Blockchain is on the fast track of replacing all sorts of mechanisms and changing the world to its very core. The more it is built on it, the more we come to realize it has a lot to offer in various spheres of life.
When it first appeared little did we know that cryptocurrency may be what replaces traditional financial instruments. By the same token, it was hard to imagine that anything could become a viable alternative for lawyers and accountants.
And then, blockchain smart contracts entered the scene.
These self-executing lines of code that efficiently and quickly establish financial and business agreements between two or more parties showed their potential shortly after they were designed. The year was 1994, and the man behind the creation was Nick Szabo, an American computer scientist who invented a virtual currency called “Bit Gold”, years before anyone had even heard of Bitcoin.

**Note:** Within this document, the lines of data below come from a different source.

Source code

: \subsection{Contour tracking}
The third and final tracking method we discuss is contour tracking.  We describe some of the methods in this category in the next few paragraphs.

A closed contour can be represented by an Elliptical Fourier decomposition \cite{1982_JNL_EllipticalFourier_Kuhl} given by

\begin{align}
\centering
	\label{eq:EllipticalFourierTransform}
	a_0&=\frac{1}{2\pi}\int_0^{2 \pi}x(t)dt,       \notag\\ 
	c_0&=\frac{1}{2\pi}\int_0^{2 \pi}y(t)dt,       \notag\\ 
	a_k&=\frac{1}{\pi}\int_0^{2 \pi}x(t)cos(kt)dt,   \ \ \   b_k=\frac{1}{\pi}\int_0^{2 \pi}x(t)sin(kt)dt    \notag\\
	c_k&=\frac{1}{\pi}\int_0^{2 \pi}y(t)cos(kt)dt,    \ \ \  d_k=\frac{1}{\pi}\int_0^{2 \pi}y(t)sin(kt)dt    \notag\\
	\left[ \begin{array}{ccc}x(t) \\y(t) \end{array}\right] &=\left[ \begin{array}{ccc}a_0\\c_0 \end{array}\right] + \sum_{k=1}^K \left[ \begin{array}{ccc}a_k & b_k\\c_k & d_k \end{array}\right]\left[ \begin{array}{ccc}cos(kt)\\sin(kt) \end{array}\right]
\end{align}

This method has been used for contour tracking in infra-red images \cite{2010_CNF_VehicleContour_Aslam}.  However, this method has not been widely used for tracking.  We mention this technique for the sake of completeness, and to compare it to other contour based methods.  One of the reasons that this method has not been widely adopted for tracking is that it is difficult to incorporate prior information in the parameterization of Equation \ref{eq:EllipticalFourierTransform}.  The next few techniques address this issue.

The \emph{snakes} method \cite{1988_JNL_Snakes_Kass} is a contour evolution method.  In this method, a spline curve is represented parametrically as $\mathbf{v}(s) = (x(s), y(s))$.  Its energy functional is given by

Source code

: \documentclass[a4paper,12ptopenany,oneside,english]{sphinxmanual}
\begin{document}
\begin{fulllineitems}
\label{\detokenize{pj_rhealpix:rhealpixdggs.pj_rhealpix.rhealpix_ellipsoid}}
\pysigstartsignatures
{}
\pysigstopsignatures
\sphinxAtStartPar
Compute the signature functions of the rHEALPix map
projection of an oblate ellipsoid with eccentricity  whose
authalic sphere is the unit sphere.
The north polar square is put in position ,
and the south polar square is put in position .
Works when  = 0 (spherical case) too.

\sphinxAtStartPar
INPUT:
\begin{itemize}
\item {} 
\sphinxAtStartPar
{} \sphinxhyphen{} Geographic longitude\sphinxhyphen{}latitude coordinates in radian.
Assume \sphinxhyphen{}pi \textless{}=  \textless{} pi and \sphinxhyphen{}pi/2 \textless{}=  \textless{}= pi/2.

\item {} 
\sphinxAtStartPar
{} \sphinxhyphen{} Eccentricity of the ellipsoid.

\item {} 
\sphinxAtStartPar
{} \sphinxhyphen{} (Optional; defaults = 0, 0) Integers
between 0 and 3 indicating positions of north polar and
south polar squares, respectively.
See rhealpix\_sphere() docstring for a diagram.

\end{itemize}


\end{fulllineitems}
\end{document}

Smart contracts only started to gain popularity in business with the introduction of Ethereum, which utilizes the Solidity language for their programming and offers great speed of execution. Smart contracts using blockchain are open-source business rules that hinge on the “if/then” relationship, so in order to be executed, a pre-proposed set of conditions must be met.
Have the interested parties signed the contract? Have all user identities been authenticated? Has the 30-day limit passed? If so, then the tokens can be burned and a transaction made?

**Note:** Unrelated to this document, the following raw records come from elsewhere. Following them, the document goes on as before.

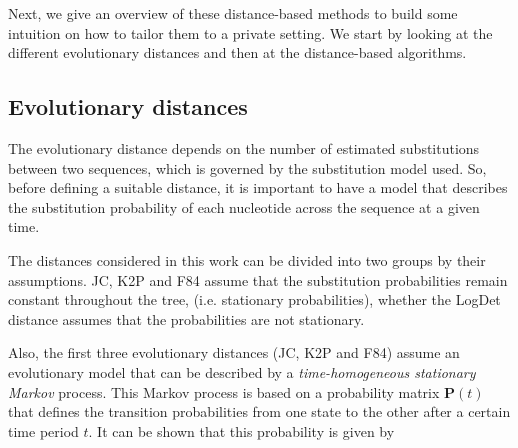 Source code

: Next, we give an overview of these distance-based methods to build some intuition on how to tailor them to a private setting. We start by looking at the different evolutionary distances and then at the distance-based algorithms.

\subsection{Evolutionary distances} \label{evolDist}

The evolutionary distance depends on the number of estimated substitutions between two sequences, which is governed by the substitution model used. So, before defining a suitable distance, it is important to have a model that describes the substitution probability of each nucleotide across the sequence at a given time. 

The distances considered in this work can be divided into two groups by their assumptions. JC, K2P and F84 assume that the substitution probabilities remain constant throughout the tree, (i.e. stationary probabilities), whether the LogDet distance assumes that the probabilities are not stationary.  






Also, the first three evolutionary distances (JC, K2P and F84) assume an evolutionary model that can be described by a \textit{time-homogeneous stationary Markov} process. %
This Markov process is based on a probability matrix $\mathbf{P}(t)$ that defines the transition probabilities from one state to the other after a certain time period $t$. It can be shown \cite{PM09} %
that this probability is given by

Smart contract’s open-source nature has made them traceable, transparent, and irreversible, which secures them against unplanned modifications from malicious actors on the blockchain. Instead, all “forks” must be agreed upon by all the blockchain participants in order to get implemented.
This is exactly where crypto smart contract platforms have extensive potential for evolution and mass adoption outside the financial and business world. Fields like supply chains, e-commerce, company management, voting, taxation, healthcare, real estate – they are all primed for disruption by smart contract implementation.
Having any number of parties able to collaborate on a matter without anyone getting the opportunity to manipulate the data and outcomes allows for a level of decentralization that is questionable in today’s state of democracy.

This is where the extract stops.